Отец Квидо замялся на миг, а потом сказал, отводя ВЗГЛЯД В сторону:
— Не получат, а уже получили.
Мать Квидо, засмеявшись коротким смешком, снова легла и уставилась в потрескавшийся потолок.
— А их комната в общежитии?.. — тихо спросила она.
— Уже отдали…
— Гавелковым?
— Нет.
— Тондловым?
— Нет.
— Третьи в списке мы… — сказала мать Квидо.
— Тех, кому дали, вообще не было в списке.
— Гадость, — сказала мать Квидо. — Гадость, гадость и еще раз гадость.
— Да, ты права. Гадость.
— А ты садишь сложа руки. Ну скажи, как я могу уважать тебя после этого?
— Прочту вам, что говорит профессор Михаил Бедны: «Девушка, выходящая замуж, должна помнить, что самый короткий путь к вдовству и сиротству ее детей лежит через постоянное давление на супруга: ты должен, ты должен! Я слабая женщина, я не могу. Психологи знают, что обычно такие слабые женщины, как правило, самые требовательные». Что вы на это скажете?

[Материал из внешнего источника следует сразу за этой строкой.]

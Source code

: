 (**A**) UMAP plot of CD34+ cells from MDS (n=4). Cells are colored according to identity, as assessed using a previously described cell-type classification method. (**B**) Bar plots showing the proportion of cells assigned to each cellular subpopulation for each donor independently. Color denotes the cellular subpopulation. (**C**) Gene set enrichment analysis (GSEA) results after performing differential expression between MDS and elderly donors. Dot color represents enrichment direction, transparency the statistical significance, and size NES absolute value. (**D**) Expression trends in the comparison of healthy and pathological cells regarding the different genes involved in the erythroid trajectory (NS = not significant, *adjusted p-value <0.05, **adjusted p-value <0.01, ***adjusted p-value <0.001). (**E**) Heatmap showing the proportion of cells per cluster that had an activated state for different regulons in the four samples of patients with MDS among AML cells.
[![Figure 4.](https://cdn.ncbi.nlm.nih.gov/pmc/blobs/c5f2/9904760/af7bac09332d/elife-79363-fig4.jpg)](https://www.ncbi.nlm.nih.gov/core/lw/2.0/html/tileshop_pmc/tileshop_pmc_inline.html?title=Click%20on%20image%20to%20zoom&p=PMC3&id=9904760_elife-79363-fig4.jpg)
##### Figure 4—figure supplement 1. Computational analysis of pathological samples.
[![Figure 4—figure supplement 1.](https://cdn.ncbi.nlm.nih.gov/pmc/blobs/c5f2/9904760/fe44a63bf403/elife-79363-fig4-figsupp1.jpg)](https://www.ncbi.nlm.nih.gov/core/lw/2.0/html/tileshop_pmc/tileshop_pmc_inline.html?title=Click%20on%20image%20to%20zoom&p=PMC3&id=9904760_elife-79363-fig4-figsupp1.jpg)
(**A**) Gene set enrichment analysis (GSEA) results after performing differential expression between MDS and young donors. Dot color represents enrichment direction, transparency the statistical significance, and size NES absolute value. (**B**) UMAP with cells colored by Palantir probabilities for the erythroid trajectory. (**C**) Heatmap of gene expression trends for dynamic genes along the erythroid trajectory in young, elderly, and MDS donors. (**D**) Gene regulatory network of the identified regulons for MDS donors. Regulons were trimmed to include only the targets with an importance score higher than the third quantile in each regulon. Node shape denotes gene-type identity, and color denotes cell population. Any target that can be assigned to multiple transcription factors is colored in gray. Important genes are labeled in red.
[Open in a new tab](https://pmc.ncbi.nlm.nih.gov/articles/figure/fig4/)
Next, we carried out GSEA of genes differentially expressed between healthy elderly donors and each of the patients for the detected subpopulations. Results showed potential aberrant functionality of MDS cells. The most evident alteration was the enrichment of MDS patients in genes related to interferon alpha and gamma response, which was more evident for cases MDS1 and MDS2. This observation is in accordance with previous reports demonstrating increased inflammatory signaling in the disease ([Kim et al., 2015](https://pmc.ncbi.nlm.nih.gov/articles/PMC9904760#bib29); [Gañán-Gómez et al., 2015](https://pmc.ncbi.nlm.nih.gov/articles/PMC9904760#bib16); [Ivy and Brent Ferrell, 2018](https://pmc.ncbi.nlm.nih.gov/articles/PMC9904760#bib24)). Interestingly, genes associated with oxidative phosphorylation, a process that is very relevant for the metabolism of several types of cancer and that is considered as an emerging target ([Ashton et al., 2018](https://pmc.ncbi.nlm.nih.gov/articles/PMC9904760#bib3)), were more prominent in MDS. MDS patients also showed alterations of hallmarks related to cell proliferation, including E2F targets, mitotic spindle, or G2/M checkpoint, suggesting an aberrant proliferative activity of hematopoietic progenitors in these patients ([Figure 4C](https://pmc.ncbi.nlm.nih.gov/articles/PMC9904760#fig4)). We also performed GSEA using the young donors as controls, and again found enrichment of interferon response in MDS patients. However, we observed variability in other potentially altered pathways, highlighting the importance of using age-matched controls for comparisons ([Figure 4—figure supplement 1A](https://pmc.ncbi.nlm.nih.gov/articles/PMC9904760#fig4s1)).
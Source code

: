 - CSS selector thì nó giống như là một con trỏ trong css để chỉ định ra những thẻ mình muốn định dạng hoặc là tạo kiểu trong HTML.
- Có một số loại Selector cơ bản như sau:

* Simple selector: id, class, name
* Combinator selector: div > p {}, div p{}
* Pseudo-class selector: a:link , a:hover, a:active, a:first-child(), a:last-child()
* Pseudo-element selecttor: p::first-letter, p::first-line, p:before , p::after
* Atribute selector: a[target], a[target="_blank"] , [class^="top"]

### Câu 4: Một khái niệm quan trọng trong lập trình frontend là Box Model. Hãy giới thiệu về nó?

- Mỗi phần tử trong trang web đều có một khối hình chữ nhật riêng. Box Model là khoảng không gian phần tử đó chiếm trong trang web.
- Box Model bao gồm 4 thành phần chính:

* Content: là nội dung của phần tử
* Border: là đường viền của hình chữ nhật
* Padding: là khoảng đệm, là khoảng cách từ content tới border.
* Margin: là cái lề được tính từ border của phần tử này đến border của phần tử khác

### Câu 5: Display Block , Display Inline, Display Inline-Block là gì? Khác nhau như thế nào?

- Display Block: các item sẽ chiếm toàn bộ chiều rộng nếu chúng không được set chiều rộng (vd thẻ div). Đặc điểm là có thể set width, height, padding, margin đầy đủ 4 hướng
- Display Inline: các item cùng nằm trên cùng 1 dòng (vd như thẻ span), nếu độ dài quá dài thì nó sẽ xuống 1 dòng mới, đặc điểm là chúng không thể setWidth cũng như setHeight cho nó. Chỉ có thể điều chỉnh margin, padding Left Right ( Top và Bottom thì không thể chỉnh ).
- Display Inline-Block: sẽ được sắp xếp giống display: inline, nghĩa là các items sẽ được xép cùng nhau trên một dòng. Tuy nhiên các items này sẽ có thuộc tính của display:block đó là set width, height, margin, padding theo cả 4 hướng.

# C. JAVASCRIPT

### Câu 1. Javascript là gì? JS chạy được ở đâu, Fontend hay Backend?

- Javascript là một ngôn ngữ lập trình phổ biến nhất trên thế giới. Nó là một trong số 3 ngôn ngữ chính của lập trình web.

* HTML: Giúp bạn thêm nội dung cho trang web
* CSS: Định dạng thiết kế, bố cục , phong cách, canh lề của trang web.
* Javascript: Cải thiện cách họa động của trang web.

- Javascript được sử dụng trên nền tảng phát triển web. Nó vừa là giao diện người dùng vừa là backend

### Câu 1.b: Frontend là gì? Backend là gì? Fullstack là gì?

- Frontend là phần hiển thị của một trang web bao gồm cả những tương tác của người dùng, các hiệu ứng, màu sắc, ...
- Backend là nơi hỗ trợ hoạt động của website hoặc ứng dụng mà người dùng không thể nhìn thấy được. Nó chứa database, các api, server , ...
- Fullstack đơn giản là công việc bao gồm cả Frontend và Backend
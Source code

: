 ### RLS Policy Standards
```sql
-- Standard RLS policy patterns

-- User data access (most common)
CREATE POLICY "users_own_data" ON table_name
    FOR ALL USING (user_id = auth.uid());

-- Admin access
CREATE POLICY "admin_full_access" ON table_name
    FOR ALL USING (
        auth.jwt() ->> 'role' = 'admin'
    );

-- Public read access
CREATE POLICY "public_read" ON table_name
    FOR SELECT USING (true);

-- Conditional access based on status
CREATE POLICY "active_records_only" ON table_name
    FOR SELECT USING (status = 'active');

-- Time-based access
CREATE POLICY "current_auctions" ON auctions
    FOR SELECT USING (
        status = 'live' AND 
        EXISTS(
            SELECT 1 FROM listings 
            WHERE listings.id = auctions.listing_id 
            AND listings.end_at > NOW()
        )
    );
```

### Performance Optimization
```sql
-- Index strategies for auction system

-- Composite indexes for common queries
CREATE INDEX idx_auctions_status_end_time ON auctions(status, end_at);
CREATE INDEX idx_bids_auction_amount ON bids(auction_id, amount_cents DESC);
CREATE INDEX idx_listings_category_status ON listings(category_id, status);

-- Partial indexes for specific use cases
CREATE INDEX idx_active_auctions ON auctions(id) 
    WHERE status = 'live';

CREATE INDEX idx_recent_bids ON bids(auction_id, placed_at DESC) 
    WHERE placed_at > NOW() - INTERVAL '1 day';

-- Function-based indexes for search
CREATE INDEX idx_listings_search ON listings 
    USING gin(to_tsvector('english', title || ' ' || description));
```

— Что мы теряем драгоценное время. Мы договорились, что это будет юмористический роман, а вы вместо этого подробно изображаете, как вам в детстве было холодно, не говоря уже о том, что невесть почему обвиняете в этом членов партии.
— Я знаю почему, — сказал Квидо. — Мы с Господом Богом оба это знаем.
— Тогда не морочьте мне голову со своим романом! — взорвался редактор. — Большинство главок, что вы мне пока принесли, никогда здесь не выйдут, вы что, действительно не понимаете этого? Если же вы и вправду не способны написать два абзаца, чтобы при этом пять раз не лягнуть коммунистов, скажите прямо и мы распрощаемся. Пошлите меня подальше, пишите в стол или обратитесь в «Sixty-Eight Publishers».[19] А иначе нечего дурака валять…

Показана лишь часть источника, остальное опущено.